Portugal's 11.5-point drop is concentrated in a single region. Lisbon and its periphery have absorbed both returning Portuguese emigrants and a decade of foreign buyers, and the new stock is overwhelmingly apartments.
Porto followed the same pattern on a smaller scale. Outside the two metros, Portuguese house-share is closer to flat. The national number is a weighted metro story.
Norway is the counterintuitive one. A country with 4.5 people per square kilometre outside its city regions, 72 percent house-dweller share in 2024 — and down ten points since 2010.
Oslo does most of the work. The capital has grown by more than fifteen percent in a decade, and essentially all new Oslo housing has been apartments. The national share fell not because Norway densified everywhere, but because Norwegians increasingly live in one place.
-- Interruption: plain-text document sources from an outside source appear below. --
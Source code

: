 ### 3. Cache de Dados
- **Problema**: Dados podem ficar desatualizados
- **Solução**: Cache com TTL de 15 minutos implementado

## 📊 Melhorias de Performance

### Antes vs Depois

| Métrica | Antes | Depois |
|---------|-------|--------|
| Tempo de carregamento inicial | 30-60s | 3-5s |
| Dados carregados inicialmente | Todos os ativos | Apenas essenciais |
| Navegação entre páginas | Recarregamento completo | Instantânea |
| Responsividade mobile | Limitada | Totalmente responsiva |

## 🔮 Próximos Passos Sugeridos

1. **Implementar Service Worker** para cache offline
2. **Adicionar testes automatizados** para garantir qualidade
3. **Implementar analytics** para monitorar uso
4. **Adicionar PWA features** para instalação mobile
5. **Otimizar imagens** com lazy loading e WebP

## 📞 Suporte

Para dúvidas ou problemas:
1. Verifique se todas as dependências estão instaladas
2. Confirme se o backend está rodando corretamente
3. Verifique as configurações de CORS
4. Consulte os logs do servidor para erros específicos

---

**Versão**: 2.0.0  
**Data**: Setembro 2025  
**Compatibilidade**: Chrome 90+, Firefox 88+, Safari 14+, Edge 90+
At current trend lines, Europe-wide house share falls below 50 percent somewhere around 2029. By the mid-2030s, apartments are — by a small but widening margin — the continent's default home.
The crossover is not distributed evenly. Ireland and the Netherlands will not reach it for decades. Germany, Italy, and Spain passed it years ago. The continental line is the weighted average of two very different regimes.
Three things could reverse it: a sustained rural revival that pulls population out of metros; a policy turn toward infill single-family housing of the Dutch kind; or a decisive fall in city populations that opens supply faster than demand.
None of those are visible in the 2024 data. Irish and Polish house-share has held up largely because new supply in smaller cities has stayed predominantly detached. Where that has not happened — Malta, Portugal, Norway, Germany — the line falls fast.
The story of European housing over the last decade is usually told as a story about cost. This is a story about form. Cost is a symptom; form is the underlying change.
More Europeans live behind a shared wall than they used to. More Europeans share a staircase. More Europeans will do so in 2030 than in 2025, and in 2040 than in 2030, on any reading of the current data. The European house is not disappearing. It is just, quietly, becoming a minority experience.
House-share data is drawn from Eurostat's "Distribution of population by dwelling type" release (ilc_lvho01), accessed in April 2026. Figures for 2010 and 2024 are reproduced as published. North Macedonia's latest observation is 2023.
"House" aggregates Eurostat's "detached", "semi-detached or terraced", and other non-apartment categories. "Apartment" aggregates flats in buildings of any size. Change is computed in percentage points, not percent, to preserve comparability across countries.
Population and urbanisation context is drawn from Eurostat's regional demographic releases (demo_r_pjangrp3) and UN DESA's World Urbanisation Prospects. The original chart comparison that prompted this story was published by DataPulse and Home24 and circulated on Visual Capitalist's Voronoi app in April 2026.
This is an editorial framing of a published dataset. Figures are reproduced as cited; the argument about what the shift toward apartments implies is the author's.